■ **TASK DIRECTIONS**
Repeat the data exactly, so that every line matches the original.
==*==
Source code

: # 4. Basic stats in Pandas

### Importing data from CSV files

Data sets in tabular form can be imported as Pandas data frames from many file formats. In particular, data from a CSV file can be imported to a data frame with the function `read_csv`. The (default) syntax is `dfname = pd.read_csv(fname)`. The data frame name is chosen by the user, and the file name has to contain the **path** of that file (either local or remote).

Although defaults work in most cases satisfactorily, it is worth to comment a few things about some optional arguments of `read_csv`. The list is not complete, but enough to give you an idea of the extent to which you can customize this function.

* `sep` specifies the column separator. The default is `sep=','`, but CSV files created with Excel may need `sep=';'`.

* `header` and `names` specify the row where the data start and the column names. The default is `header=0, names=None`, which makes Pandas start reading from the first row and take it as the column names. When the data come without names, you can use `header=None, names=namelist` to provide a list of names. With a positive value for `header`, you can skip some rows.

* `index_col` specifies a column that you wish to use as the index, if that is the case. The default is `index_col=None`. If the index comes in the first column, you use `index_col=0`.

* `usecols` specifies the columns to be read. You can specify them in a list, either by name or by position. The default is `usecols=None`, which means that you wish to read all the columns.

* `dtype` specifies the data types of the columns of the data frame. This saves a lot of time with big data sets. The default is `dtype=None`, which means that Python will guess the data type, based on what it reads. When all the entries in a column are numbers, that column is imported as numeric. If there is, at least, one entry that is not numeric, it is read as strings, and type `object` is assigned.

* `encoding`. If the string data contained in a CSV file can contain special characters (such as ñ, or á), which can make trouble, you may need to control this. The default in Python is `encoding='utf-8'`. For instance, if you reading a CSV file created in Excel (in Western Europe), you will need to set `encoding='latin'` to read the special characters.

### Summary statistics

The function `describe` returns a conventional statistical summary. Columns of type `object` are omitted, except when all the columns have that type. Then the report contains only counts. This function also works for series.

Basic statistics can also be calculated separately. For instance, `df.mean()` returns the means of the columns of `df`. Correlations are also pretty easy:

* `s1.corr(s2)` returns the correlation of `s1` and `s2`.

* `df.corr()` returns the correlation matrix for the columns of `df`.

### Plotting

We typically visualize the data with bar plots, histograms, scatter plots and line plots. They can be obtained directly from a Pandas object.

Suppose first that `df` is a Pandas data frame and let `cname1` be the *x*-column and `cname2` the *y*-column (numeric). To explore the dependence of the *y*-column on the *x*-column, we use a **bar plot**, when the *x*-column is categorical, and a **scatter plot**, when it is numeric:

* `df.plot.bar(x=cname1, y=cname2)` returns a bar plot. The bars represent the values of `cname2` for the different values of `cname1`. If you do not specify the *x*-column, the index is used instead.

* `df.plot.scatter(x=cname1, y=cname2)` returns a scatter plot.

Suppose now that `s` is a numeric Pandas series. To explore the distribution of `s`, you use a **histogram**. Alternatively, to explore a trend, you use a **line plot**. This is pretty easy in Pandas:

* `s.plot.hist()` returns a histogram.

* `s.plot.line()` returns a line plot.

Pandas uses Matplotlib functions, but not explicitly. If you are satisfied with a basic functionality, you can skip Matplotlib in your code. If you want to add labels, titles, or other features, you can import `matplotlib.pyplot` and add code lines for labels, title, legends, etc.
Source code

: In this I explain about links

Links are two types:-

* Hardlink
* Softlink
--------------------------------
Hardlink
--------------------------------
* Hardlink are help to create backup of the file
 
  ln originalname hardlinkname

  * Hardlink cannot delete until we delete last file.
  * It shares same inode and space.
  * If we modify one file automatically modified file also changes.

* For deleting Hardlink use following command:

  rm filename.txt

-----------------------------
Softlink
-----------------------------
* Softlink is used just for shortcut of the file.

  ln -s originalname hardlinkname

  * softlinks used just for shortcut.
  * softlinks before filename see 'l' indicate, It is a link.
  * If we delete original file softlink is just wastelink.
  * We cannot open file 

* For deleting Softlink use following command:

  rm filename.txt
==*==
■ **EXERCISE RESULT**
Source code

: # 4. Basic stats in Pandas

### Importing data from CSV files

Data sets in tabular form can be imported as Pandas data frames from many file formats. In particular, data from a CSV file can be imported to a data frame with the function `read_csv`. The (default) syntax is `dfname = pd.read_csv(fname)`. The data frame name is chosen by the user, and the file name has to contain the **path** of that file (either local or remote).

Although defaults work in most cases satisfactorily, it is worth to comment a few things about some optional arguments of `read_csv`. The list is not complete, but enough to give you an idea of the extent to which you can customize this function.

* `sep` specifies the column separator. The default is `sep=','`, but CSV files created with Excel may need `sep=';'`.

* `header` and `names` specify the row where the data start and the column names. The default is `header=0, names=None`, which makes Pandas start reading from the first row and take it as the column names. When the data come without names, you can use `header=None, names=namelist` to provide a list of names. With a positive value for `header`, you can skip some rows.

* `index_col` specifies a column that you wish to use as the index, if that is the case. The default is `index_col=None`. If the index comes in the first column, you use `index_col=0`.

* `usecols` specifies the columns to be read. You can specify them in a list, either by name or by position. The default is `usecols=None`, which means that you wish to read all the columns.

* `dtype` specifies the data types of the columns of the data frame. This saves a lot of time with big data sets. The default is `dtype=None`, which means that Python will guess the data type, based on what it reads. When all the entries in a column are numbers, that column is imported as numeric. If there is, at least, one entry that is not numeric, it is read as strings, and type `object` is assigned.

* `encoding`. If the string data contained in a CSV file can contain special characters (such as ñ, or á), which can make trouble, you may need to control this. The default in Python is `encoding='utf-8'`. For instance, if you reading a CSV file created in Excel (in Western Europe), you will need to set `encoding='latin'` to read the special characters.

### Summary statistics

The function `describe` returns a conventional statistical summary. Columns of type `object` are omitted, except when all the columns have that type. Then the report contains only counts. This function also works for series.

Basic statistics can also be calculated separately. For instance, `df.mean()` returns the means of the columns of `df`. Correlations are also pretty easy:

* `s1.corr(s2)` returns the correlation of `s1` and `s2`.

* `df.corr()` returns the correlation matrix for the columns of `df`.

### Plotting

We typically visualize the data with bar plots, histograms, scatter plots and line plots. They can be obtained directly from a Pandas object.

Suppose first that `df` is a Pandas data frame and let `cname1` be the *x*-column and `cname2` the *y*-column (numeric). To explore the dependence of the *y*-column on the *x*-column, we use a **bar plot**, when the *x*-column is categorical, and a **scatter plot**, when it is numeric:

* `df.plot.bar(x=cname1, y=cname2)` returns a bar plot. The bars represent the values of `cname2` for the different values of `cname1`. If you do not specify the *x*-column, the index is used instead.

* `df.plot.scatter(x=cname1, y=cname2)` returns a scatter plot.

Suppose now that `s` is a numeric Pandas series. To explore the distribution of `s`, you use a **histogram**. Alternatively, to explore a trend, you use a **line plot**. This is pretty easy in Pandas:

* `s.plot.hist()` returns a histogram.

* `s.plot.line()` returns a line plot.

Pandas uses Matplotlib functions, but not explicitly. If you are satisfied with a basic functionality, you can skip Matplotlib in your code. If you want to add labels, titles, or other features, you can import `matplotlib.pyplot` and add code lines for labels, title, legends, etc.
Source code

: In this I explain about links

Links are two types:-

* Hardlink
* Softlink
--------------------------------
Hardlink
--------------------------------
* Hardlink are help to create backup of the file
 
  ln originalname hardlinkname

  * Hardlink cannot delete until we delete last file.
  * It shares same inode and space.
  * If we modify one file automatically modified file also changes.

* For deleting Hardlink use following command:

  rm filename.txt

-----------------------------
Softlink
-----------------------------
* Softlink is used just for shortcut of the file.

  ln -s originalname hardlinkname

  * softlinks used just for shortcut.
  * softlinks before filename see 'l' indicate, It is a link.
  * If we delete original file softlink is just wastelink.
  * We cannot open file 

* For deleting Softlink use following command:

  rm filename.txt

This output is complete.